#### What is being asked
Extract, from the records beneath this instruction, each line that contains the word "using".

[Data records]
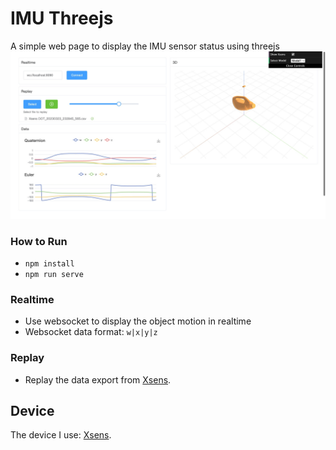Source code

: # IMU Threejs
A simple web page to display the IMU sensor status using threejs
![Screenshot](replay_data/screenshot1.jpeg)

### How to Run
* `npm install`
* `npm run serve`

### Realtime
* Use websocket to display the object motion in realtime
* Websocket data format: `w|x|y|z`

### Replay
* Replay the data export from [Xsens](https://www.movella.com/products/wearables/movella-dot).

## Device
The device I use: [Xsens](https://www.movella.com/products/wearables/movella-dot).


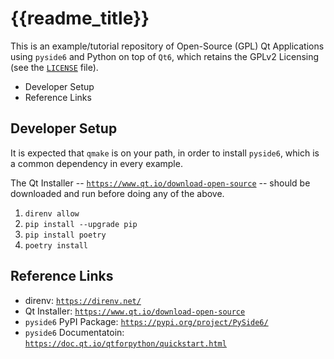 # {{readme_title}}

This is an example/tutorial repository of Open-Source (GPL) Qt Applications using `pyside6` and Python on top of `Qt6`, which retains the GPLv2 Licensing (see the [`LICENSE`](./LICENSE) file).

<!-- MarkdownTOC -->

- Developer Setup
- Reference Links

<!-- /MarkdownTOC -->

## Developer Setup

It is expected that `qmake` is on your path, in order to install `pyside6`, which is a common dependency in every example.

The Qt Installer -- [`https://www.qt.io/download-open-source`](https://www.qt.io/download-open-source) -- should be downloaded and run before doing any of the above.

1. `direnv allow`
1. `pip install --upgrade pip`
1. `pip install poetry`
1. `poetry install`

## Reference Links

- direnv: [`https://direnv.net/`](https://direnv.net/)
- Qt Installer: [`https://www.qt.io/download-open-source`](https://www.qt.io/download-open-source)
- `pyside6` PyPI Package: [`https://pypi.org/project/PySide6/`](https://pypi.org/project/PySide6/)
- `pyside6` Documentatoin: [`https://doc.qt.io/qtforpython/quickstart.html`](https://doc.qt.io/qtforpython/quickstart.html)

#### Solution for this problem
A simple web page to display the IMU sensor status using threejs
This is an example/tutorial repository of Open-Source (GPL) Qt Applications using `pyside6` and Python on top of `Qt6`, which retains the GPLv2 Licensing (see the [`LICENSE`](./LICENSE) file).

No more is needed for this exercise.